Tools for hunting unknown genes
Although effective, the candidate gene approach to finding Daphnia genes of ecological interest is limited by the levels of sequence and functional conservation among characterized genes in other model organisms. Work is underway by the DGC to create the required tools for identifying ecologically relevant genes by positional mapping using microsatellite markers. wFleaBase presently archives 528 microsatellite markers [15]. Yet, to generate additional loci for genetic mapping in D. pulex and D. magna, wFleaBase integrates a suite of computational programs that (i) identifies microsatellites from raw DNA sequencer trace files, (ii) designs optimal primers for amplifying the markers and (iii) indexes the amplicon, microsatellite motifs and primer information into the Microsat database [16]. The Microsat database will rapidly grow by applying this pipeline to trace files emerging from the Daphnia genome sequencing project.

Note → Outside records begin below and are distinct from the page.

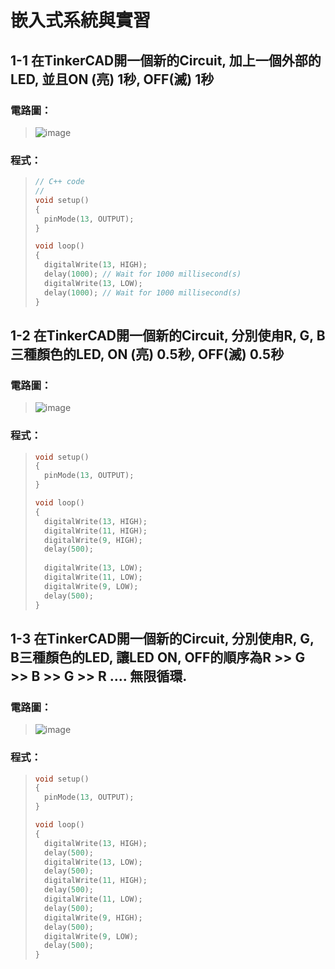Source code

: # 嵌入式系統與實習

## 1-1 在TinkerCAD開一個新的Circuit, 加上一個外部的LED, 並且ON (亮) 1秒, OFF(滅) 1秒 

### 電路圖：
> ![image](https://user-images.githubusercontent.com/31268069/130342065-be43918a-33bf-4df8-b9ad-ff601897e91e.png)

### 程式：
> ```c++
> // C++ code
> //
> void setup()
> {
>   pinMode(13, OUTPUT);
> }
> 
> void loop()
> {
>   digitalWrite(13, HIGH);
>   delay(1000); // Wait for 1000 millisecond(s)
>   digitalWrite(13, LOW);
>   delay(1000); // Wait for 1000 millisecond(s)
> }
> ```



## 1-2 在TinkerCAD開一個新的Circuit, 分別使甪R, G, B三種顏色的LED, ON (亮) 0.5秒, OFF(滅) 0.5秒

### 電路圖：
> ![image](https://user-images.githubusercontent.com/31268069/131238169-f4548c43-41e5-4df1-aca0-24bd10675539.png)

### 程式：
> ```c++
> void setup()
> {
>   pinMode(13, OUTPUT);
> }
> 
> void loop()
> {
>   digitalWrite(13, HIGH);
>   digitalWrite(11, HIGH);
>   digitalWrite(9, HIGH);
>   delay(500); 
>  
>   digitalWrite(13, LOW);
>   digitalWrite(11, LOW);
>   digitalWrite(9, LOW);
>   delay(500); 
> }
> ```

## 1-3 在TinkerCAD開一個新的Circuit, 分別使甪R, G, B三種顏色的LED, 讓LED ON, OFF的順序為R >> G >> B >> G >> R .... 無限循環.

### 電路圖：
> ![image](https://user-images.githubusercontent.com/31268069/131240080-447bbdad-20ea-4b74-b27d-cb4197c6acbc.png)

### 程式：
> ```c++
> void setup()
> {
>   pinMode(13, OUTPUT);
> }
> 
> void loop()
> {
>   digitalWrite(13, HIGH);
>   delay(500); 
>   digitalWrite(13, LOW);
>   delay(500); 
>   digitalWrite(11, HIGH);
>   delay(500); 
>   digitalWrite(11, LOW);
>   delay(500); 
>   digitalWrite(9, HIGH);
>   delay(500); 
>   digitalWrite(9, LOW);
>   delay(500);
> }
> ```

The wFleaBase search function
wFleaBase uses LuceGene to support rapid search and retrieval of the sequence database, of Blast table entries, of Daphnia Medline references and of Daphnia web documents. LuceGene [17], based on the Lucene [18] search system, is an open-source part of the GMOD project. A major benefit of LuceGene is the large variety of data formats that can be added to the search system with minimal work. For instance, currently supported formats used in wFleaBase include Simple text, XML (Medline abstracts and Gene sequence annotation), HTML, Tabular data, Bio-formats (Fasta, GenBank, EMBL) and Gene object data used by euGenes. Search terms such as "magna" to retrieve all sequences from this species, can be entered in a Search box at the head of all web pages. The search is refined at the main wFleaBase search page by specifying the search library (sequences, references, documents or Blast tables) and the library fields containing the queried term. Options are also available to detail the output format, and each result is hyperlinked to the source document for easy access to the data. On a separate web page (Batch download), users can recover multiple records obtained from complex queries and save the results to a file.